*Work to be completed*: A stretch of the entries below is to be set down exactly, running from the line with "a python dictionary" through the line with "- Residue Numbering: Gives", both included, and no other line.

*Data shown*:
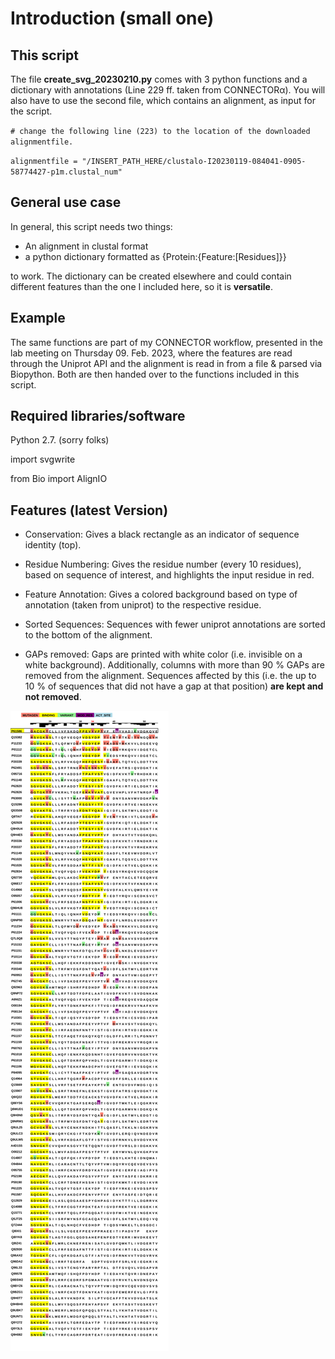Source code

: # Introduction (small one)

## This script
The file **create_svg_20230210.py** comes with 3 python functions and a dictionary with annotations (Line 229 ff. taken from CONNECTORα).
You will also have to use the second file, which contains an alignment, as input for the script.

`# change the following line (223) to the location of the downloaded alignmentfile.`

`alignmentfile = "/INSERT_PATH_HERE/clustalo-I20230119-084041-0905-58774427-p1m.clustal_num"`	

## General use case
In general, this script needs two things: 
* An alignment in clustal format 
* a python dictionary formatted as {Protein:{Feature:\[Residues]}} 

to work. The dictionary can be created elsewhere and could contain different features than the one I included here, so it is **versatile**.

## Example
The same functions are part of my CONNECTOR workflow, presented in the lab meeting on Thursday 09. Feb. 2023, where the features are read through the Uniprot API and the alignment is read in from a file & parsed via Biopython. Both are then handed over to the functions included in this script.


## Required libraries/software

Python 2.7. (sorry folks)

import svgwrite

from Bio import AlignIO


## Features (latest Version)

- Conservation: Gives a black rectangle as an indicator of sequence identity (top).

- Residue Numbering: Gives the residue number (every 10 residues), based on sequence of interest, and highlights the input residue in red.

- Feature Annotation: Gives a colored background based on type of annotation (taken from uniprot) to the respective residue.

- Sorted Sequences: Sequences with fewer uniprot annotations are sorted to the bottom of the alignment.

- GAPs removed: Gaps are printed with white color (i.e. invisible on a white background). Additionally, columns with more than 90 % GAPs are removed from the alignment. Sequences affected by this (i.e. the up to 10 % of sequences that did not have a gap at that position) **are kept and not removed**. 



<img src="https://github.com/russelllab/kinaseResistance/blob/bb35c9fb85daf276d0cffc44edae6f7622b676ca/Create_SVG/Version2/sequence.svg?sanitize=true">

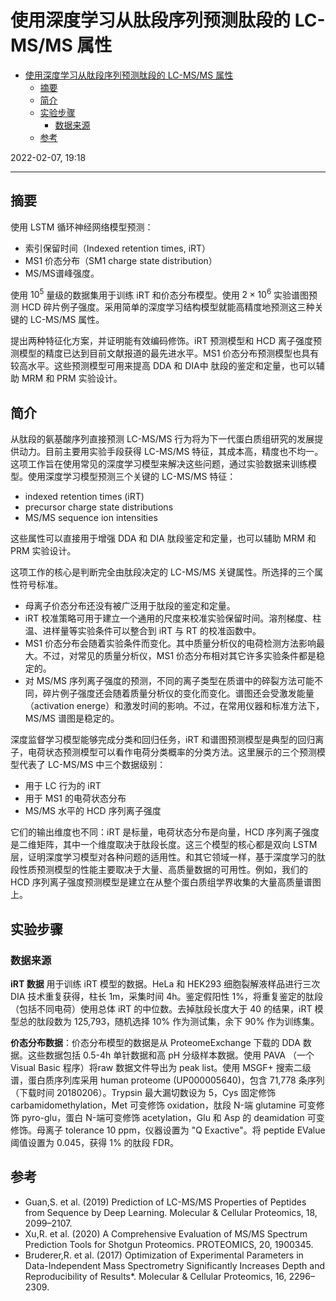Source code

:# 使用深度学习从肽段序列预测肽段的 LC-MS/MS 属性

- [使用深度学习从肽段序列预测肽段的 LC-MS/MS 属性](#使用深度学习从肽段序列预测肽段的-lc-msms-属性)
  - [摘要](#摘要)
  - [简介](#简介)
  - [实验步骤](#实验步骤)
    - [数据来源](#数据来源)
  - [参考](#参考)

2022-02-07, 19:18
***

## 摘要

使用 LSTM 循环神经网络模型预测：

- 索引保留时间（Indexed retention times, iRT）
- MS1 价态分布（SM1 charge state distribution）
- MS/MS谱峰强度。

使用 $10^5$ 量级的数据集用于训练 iRT 和价态分布模型。使用 $2\times 10^6$ 实验谱图预测 HCD 碎片例子强度。采用简单的深度学习结构模型就能高精度地预测这三种关键的 LC-MS/MS 属性。

提出两种特征化方案，并证明能有效编码修饰。iRT 预测模型和 HCD 离子强度预测模型的精度已达到目前文献报道的最先进水平。MS1 价态分布预测模型也具有较高水平。这些预测模型可用来提高 DDA 和 DIA中 肽段的鉴定和定量，也可以辅助 MRM 和 PRM 实验设计。

## 简介

从肽段的氨基酸序列直接预测 LC-MS/MS 行为将为下一代蛋白质组研究的发展提供动力。目前主要用实验手段获得 LC-MS/MS 特征，其成本高，精度也不均一。这项工作旨在使用常见的深度学习模型来解决这些问题，通过实验数据来训练模型。使用深度学习模型预测三个关键的 LC-MS/MS 特征：

- indexed retention times (iRT)
- precursor charge state distributions
- MS/MS sequence ion intensities

这些属性可以直接用于增强 DDA 和 DIA 肽段鉴定和定量，也可以辅助 MRM 和 PRM 实验设计。

这项工作的核心是判断完全由肽段决定的 LC-MS/MS 关键属性。所选择的三个属性符号标准。

- 母离子价态分布还没有被广泛用于肽段的鉴定和定量。
- iRT 校准策略可用于建立一个通用的尺度来校准实验保留时间。溶剂梯度、柱温、进样量等实验条件可以整合到 iRT 与 RT 的校准函数中。
- MS1 价态分布会随着实验条件而变化。其中质量分析仪的电荷检测方法影响最大。不过，对常见的质量分析仪，MS1 价态分布相对其它许多实验条件都是稳定的。
- 对 MS/MS 序列离子强度的预测，不同的离子类型在质谱中的碎裂方法可能不同，碎片例子强度还会随着质量分析仪的变化而变化。谱图还会受激发能量（activation energe）和激发时间的影响。不过，在常用仪器和标准方法下，MS/MS 谱图是稳定的。

深度监督学习模型能够完成分类和回归任务，iRT 和谱图预测模型是典型的回归离子，电荷状态预测模型可以看作电荷分类概率的分类方法。这里展示的三个预测模型代表了 LC-MS/MS 中三个数据级别：

- 用于 LC 行为的 iRT
- 用于 MS1 的电荷状态分布
- MS/MS 水平的 HCD 序列离子强度

它们的输出维度也不同：iRT 是标量，电荷状态分布是向量，HCD 序列离子强度是二维矩阵，其中一个维度取决于肽段长度。这三个模型的核心都是双向 LSTM 层，证明深度学习模型对各种问题的适用性。和其它领域一样，基于深度学习的肽段性质预测模型的性能主要取决于大量、高质量数据的可用性。例如，我们的 HCD 序列离子强度预测模型是建立在从整个蛋白质组学界收集的大量高质量谱图上。

## 实验步骤

### 数据来源

**iRT 数据** 用于训练 iRT 模型的数据。HeLa 和 HEK293 细胞裂解液样品进行三次 DIA 技术重复获得，柱长 1m，采集时间 4h。鉴定假阳性 1%，将重复鉴定的肽段（包括不同电荷）使用总体 iRT 的中位数。去掉肽段长度大于 40 的结果，iRT 模型总的肽段数为 125,793，随机选择 10% 作为测试集，余下 90% 作为训练集。

**价态分布数据**：价态分布模型的数据是从 ProteomeExchange 下载的 DDA 数据。这些数据包括 0.5-4h 单针数据和高 pH 分级样本数据。使用 PAVA （一个 Visual Basic 程序）将raw 数据文件导出为 peak list。使用 MSGF+ 搜索二级谱，蛋白质序列库采用 human proteome (UP000005640)，包含 71,778 条序列（下载时间 20180206）。Trypsin 最大漏切数设为 5，Cys 固定修饰 carbamidomethylation，Met 可变修饰 oxidation，肽段 N-端 glutamine 可变修饰 pyro-glu，蛋白 N-端可变修饰 acetylation，Glu 和 Asp 的 deamidation 可变修饰。母离子 tolerance 10 ppm，仪器设置为 "Q Exactive"。将 peptide EValue 阈值设置为 0.045，获得 1% 的肽段 FDR。





## 参考

- Guan,S. et al. (2019) Prediction of LC-MS/MS Properties of Peptides from Sequence by Deep Learning. Molecular & Cellular Proteomics, 18, 2099–2107.
- Xu,R. et al. (2020) A Comprehensive Evaluation of MS/MS Spectrum Prediction Tools for Shotgun Proteomics. PROTEOMICS, 20, 1900345.
- Bruderer,R. et al. (2017) Optimization of Experimental Parameters in Data-Independent Mass Spectrometry Significantly Increases Depth and Reproducibility of Results*. Molecular & Cellular Proteomics, 16, 2296–2309.
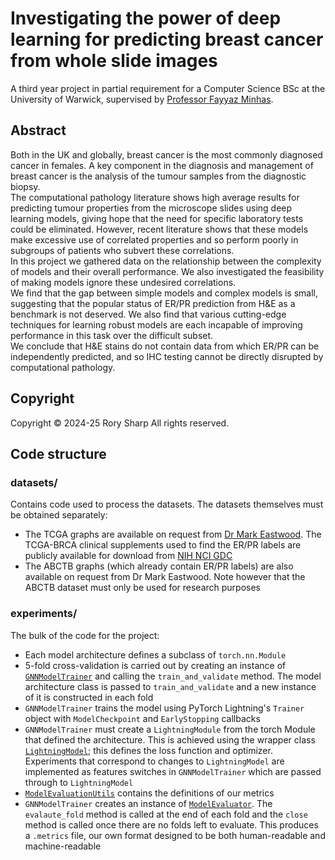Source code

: # Investigating the power of deep learning for predicting breast cancer from whole slide images
A third year project in partial requirement for a Computer Science BSc at the
University of Warwick, supervised by [Professor Fayyaz Minhas](https://sites.google.com/view/fayyaz).

## Abstract
Both in the UK and globally, breast cancer is the most commonly diagnosed cancer in females. A key component in the diagnosis and management of breast cancer is the analysis of the tumour samples from the diagnostic biopsy.  
The computational pathology literature shows high average results for predicting tumour properties from the microscope slides using deep learning models, giving hope that the need for specific laboratory tests could be eliminated. However, recent literature shows that these models make excessive use of correlated properties and so perform poorly in subgroups of patients who subvert these correlations.  
In this project we gathered data on the relationship between the complexity of models and their overall performance. We also investigated the feasibility of making models ignore these undesired correlations.  
We find that the gap between simple models and complex models is small, suggesting that the popular status of ER/PR prediction from H\&E as a benchmark is not deserved. We also find that various cutting-edge techniques for learning robust models are each incapable of improving performance in this task over the difficult subset.  
We conclude that H\&E stains do not contain data from which ER/PR can be independently predicted, and so IHC testing cannot be directly disrupted by computational pathology.

## Copyright
Copyright © 2024-25 Rory Sharp All rights reserved.

## Code structure
### datasets/
Contains code used to process the datasets. The datasets themselves must be obtained separately:
- The TCGA graphs are available on request from [Dr Mark Eastwood](mailto:Mark.Eastwood@warwick.ac.uk). The TCGA-BRCA clinical supplements used to find the ER/PR labels are publicly available for download from [NIH NCI GDC](https://portal.gdc.cancer.gov/)
- The ABCTB graphs (which already contain ER/PR labels) are also available on request from Dr Mark Eastwood. Note however that the ABCTB dataset must only be used for research purposes
### experiments/
The bulk of the code for the project:
- Each model architecture defines a subclass of `torch.nn.Module`
- 5-fold cross-validation is carried out by creating an instance of [`GNNModelTrainer`](experiments/GNNModelTrainer.py) and calling the `train_and_validate` method. The model architecture class is passed to `train_and_validate` and a new instance of it is constructed in each fold
- `GNNModelTrainer` trains the model using PyTorch Lightning's `Trainer` object with `ModelCheckpoint` and `EarlyStopping` callbacks
- `GNNModelTrainer` must create a `LightningModule` from the torch Module that defined the architecture. This is achieved using the wrapper class [`LightningModel`](experiments/LightningModel.py); this defines the loss function and optimizer. Experiments that correspond to changes to `LightningModel` are implemented as features switches in `GNNModelTrainer` which are passed through to `LightningModel`
- [`ModelEvaluationUtils`](experiments/ModelEvaluationUtils.py) contains the definitions of our metrics
- `GNNModelTrainer` creates an instance of [`ModelEvaluator`](experiments/ModelEvaluator.py). The `evalaute_fold` method is called at the end of each fold and the `close` method is called once there are no folds left to evaluate. This produces a `.metrics` file, our own format designed to be both human-readable and machine-readable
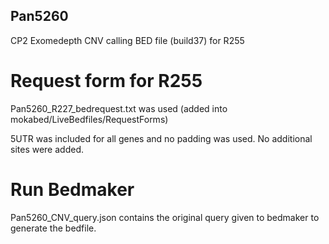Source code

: ## Pan5260

CP2 Exomedepth CNV calling BED file (build37) for R255

# Request form for R255
Pan5260_R227_bedrequest.txt was used  (added into mokabed/LiveBedfiles/RequestForms)

5UTR was included for all genes and no padding was used. No additional sites were added. 

# Run Bedmaker
Pan5260_CNV_query.json contains the original query given to bedmaker to generate the bedfile.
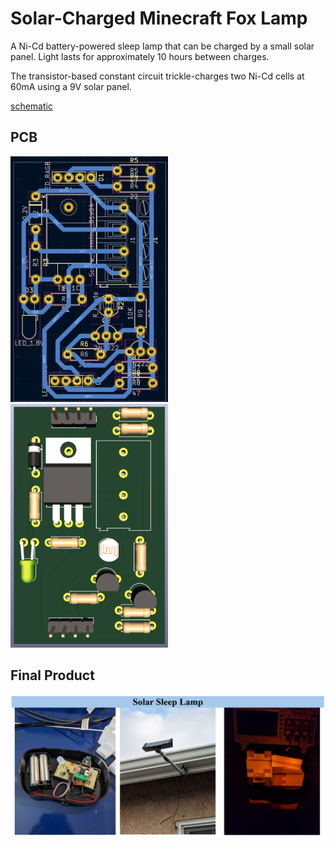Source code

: # Solar-Charged Minecraft Fox Lamp
A Ni-Cd battery-powered sleep lamp that can be charged by a small solar panel. Light lasts for approximately 10 hours between charges.

The transistor-based constant circuit trickle-charges two Ni-Cd cells at 60mA using a 9V solar panel.

[schematic](schematic.pdf)

## PCB
<img src="images/pcb_layout.png" width="50%;" />
<img src="images/pcb_model.png" width="50%;" />

## Final Product
<img src="images/final_product.png" />

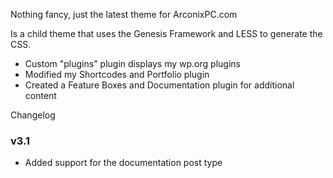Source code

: Nothing fancy, just the latest theme for ArconixPC.com

Is a child theme that uses the Genesis Framework and LESS to generate the CSS.

* Custom "plugins" plugin displays my wp.org plugins
* Modified my Shortcodes and Portfolio plugin
* Created a Feature Boxes and Documentation plugin for additional content

Changelog

### v3.1
* Added support for the documentation post type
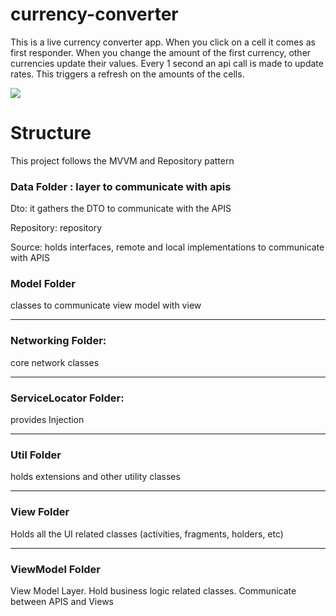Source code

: # currency-converter
This is a live currency converter app. 
When you click on a cell it comes as first responder. When you change the amount of the first currency, other currencies update their values. Every 1 second an api call is made to update rates. This triggers a refresh on the amounts of the cells. 

![](https://media.giphy.com/media/QxRp0pDljoYuT734eU/giphy.gif)

# Structure
This project follows the MVVM and Repository pattern

### Data Folder : layer to communicate with apis
Dto: it gathers the DTO to communicate with the APIS

Repository: repository

Source: holds interfaces, remote and local implementations to communicate with APIS

### Model Folder 
classes to communicate view model with view

------

### Networking Folder: 
core network classes

------

### ServiceLocator Folder: 
provides Injection

------

### Util Folder
holds extensions and other utility classes

------

### View Folder
Holds all the UI related classes (activities, fragments, holders, etc)

------

### ViewModel Folder
View Model Layer. Hold business logic related classes. Communicate between APIS and Views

*Solution for this problem*:
* a python dictionary formatted as {Protein:{Feature:\[Residues]}} 

to work. The dictionary can be created elsewhere and could contain different features than the one I included here, so it is **versatile**.

## Example
The same functions are part of my CONNECTOR workflow, presented in the lab meeting on Thursday 09. Feb. 2023, where the features are read through the Uniprot API and the alignment is read in from a file & parsed via Biopython. Both are then handed over to the functions included in this script.


## Required libraries/software

Python 2.7. (sorry folks)

import svgwrite

from Bio import AlignIO


## Features (latest Version)

- Conservation: Gives a black rectangle as an indicator of sequence identity (top).

- Residue Numbering: Gives the residue number (every 10 residues), based on sequence of interest, and highlights the input residue in red.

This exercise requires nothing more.